These below are generally what we use although I didn't implement nor do I agree totally with these retention levels..

Financial Applications--usually legal requires these to be 7yr. or infinity which woul be safer if you can spare the tapes-

user data--3 mths FULL 2 weeks incremental

Windows servers--How often do they change? Are these just file system OS backups??

EXCHANGE--Legal requires a 7yr or infinity retention usually for all MAIL and information stores..I got bit on this because the last guy was an idiot

SQL, ORACLE--Databases 3mths You can't do incrementals with Veritas database edition which allows BLIB- "block level incremental of Oracle databases
We are going to implement this soon

Hope this help's

Ryan
 
Hi Ryan,
The Windows and Unix servers in my original post was just for the server itself, system files etc. This will help.
Thanks for the reply,
Greg
 
Backup Retention policies are determined by the business functions and needs. These are usually defined by the legal departments and the Security Group.
 
We take a slightly differant view on retention periods in that it is what we can lose over a given period that our SLA is based on. So for example mail files we guarentee to lose no more than 24 hours for the first two weeks, no more than 1 weeks data for the first 5 weeks. What that means in practice is that the incrementals are kept for 3 weeks, weeklys for 6 weeks and monthlys for one year. All data is mirrored between two sites which are backed up inderpendatly for DR. The incrementals in our case are transaction logs not the data files so any restore involves the full and incremetals for the first 2 weeks.

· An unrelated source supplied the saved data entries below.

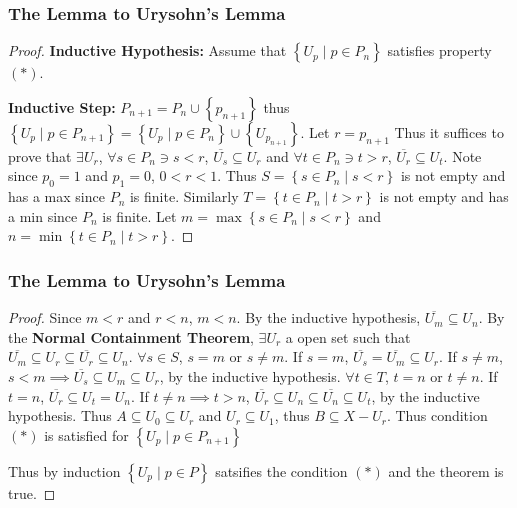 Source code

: \documentclass{beamer}
\newcommand*{\subeq}{\subseteq}
\begin{document}
\begin{frame}
    \frametitle{The Lemma to Urysohn's Lemma}

    \begin{proof}
        \renewcommand{\qedsymbol}{}

        \textbf{Inductive Hypothesis:} Assume that $\left\{ U_p \mid p \in P_n \right\}$ satisfies property $(*)$. 
        \bigskip

        \textbf{Inductive Step:} $P_{n + 1} = P_{n} \cup \left\{ p_{n + 1} \right\}$ thus $\left\{ U_p \mid p \in P_{n + 1} \right\} = \left\{ U_p \mid p \in P_n \right\} \cup \left\{ U_{p_{n + 1}} \right\}$. Let $r = p_{n + 1}$  Thus it suffices to prove that $\exists U_{r}$, $\forall s \in P_n \ni s < r$, $\overline{U_s} \subeq U_r$ and $\forall t \in P_n \ni t > r$, $\overline{U_r} \subeq U_t$. Note since $p_0 = 1$ and $p_1 = 0$, $0 < r < 1$. Thus $S = \left\{ s \in P_n \mid s < r \right\}$ is not empty and has a max since $P_n$ is finite. Similarly $T = \left\{ t \in P_n \mid t > r \right\}$ is not empty and has a min since $P_n$ is finite. Let $m = \max \left\{ s \in P_n \mid s < r \right\}$ and $n = \min \left\{ t \in P_n \mid t > r \right\}$.   
    \end{proof}

\end{frame}

\begin{frame}
    \frametitle{The Lemma to Urysohn's Lemma}

    \begin{proof}
        
        Since $m < r$ and $r < n$, $m < n$. By the inductive hypothesis, $\overline{U_m} \subeq U_n$. By the \textbf{Normal Containment Theorem}, $\exists U_r$ a open set such that $\overline{U_m} \subeq U_r \subeq \overline{U_r} \subeq U_n$. $\forall s \in S$, $s = m$ or $s \neq m$. If $s = m$, $\overline{U_s} = \overline{U_m} \subeq U_r$. If $s \neq m$, $s < m \implies \overline{U_s} \subeq U_m \subeq U_r$, by the inductive hypothesis. $\forall t \in T$, $t = n$ or $t \neq n$. If $t = n$, $\overline{U_r} \subeq U_t = U_n$. If $t \neq n \implies t > n$, $\overline{U_r} \subeq U_n \subeq \overline{U_n} \subeq U_t$, by the inductive hypothesis. Thus $A \subeq U_0 \subeq U_r$ and $U_r \subeq U_1$, thus $B \subeq X - U_r$. Thus condition $(*)$ is satisfied for $\left\{ U_p \mid p \in P_{n + 1} \right\}$
        
    \bigskip
    Thus by induction $\left\{ U_p \mid p \in P \right\}$ satsifies the condition $(*)$ and the theorem is true.   
    \end{proof}

\end{frame}
\end{document}
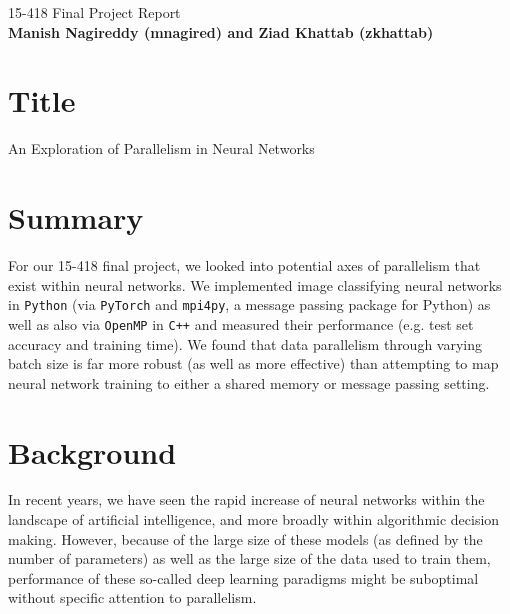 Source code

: \documentclass{article}
\begin{document}
\onehalfspacing

\begin{center}

\Large{15-418 Final Project Report} \\
\vspace{1em}
\normalsize\textbf{Manish Nagireddy (mnagired) and Ziad Khattab (zkhattab)} \\
\vspace{1em}

\end{center}

\section*{Title}

An Exploration of Parallelism in Neural Networks

\section{Summary}

For our 15-418 final project, we looked into potential axes of parallelism that exist within neural networks. We implemented image classifying neural networks in \texttt{Python} (via \texttt{PyTorch} and \texttt{mpi4py}, a message passing package for Python) as well as also via \texttt{OpenMP} in \texttt{C++} and measured their performance (e.g. test set accuracy and training time). We found that data parallelism through varying batch size is far more robust (as well as more effective) than attempting to map neural network training to either a shared memory or message passing setting.

\section{Background}

In recent years, we have seen the rapid increase of neural networks within the landscape of artificial intelligence, and more broadly within algorithmic decision making. However, because of the large size of these models (as defined by the number of parameters) as well as the large size of the data used to train them, performance of these so-called deep learning paradigms might be suboptimal without specific attention to parallelism.
\end{document}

We have other retention periods which have been specified by the buisness for example some database buckups are only kept for 84 days but must be a maximum loss of 24 hours for that time. So we have to keep the fulls and incremetals for the full period.

For data the buisness sets what they expext from us in respect of what it needs to be able to restore and I set up a backup policy to match. For OS we set what we think we need to cover ourselves.
 
Thanks for the input and info.
Greg
 
Keep it simple I say

daily backups are replaced on a weekly basis and weekly backups every 3 months with one quarterly main backup kept off site.

We use Volume shadow copy for 90% of our restores now so the need for the backups has been significantly reduced and every main server has been volume manager clustered so we never should or might never need to restore a whole box from tape - thank god.

As regards to legal requirements for e-mail, we have just started to archive all mail more than 3 years old which is available from a remote server in out DC for extra security. A copy is available if required from a spare server I have in the comms room just for safety. We have made strickt limits on the users mailbox now to force them to start archiving their own mail cos its not an IS issue.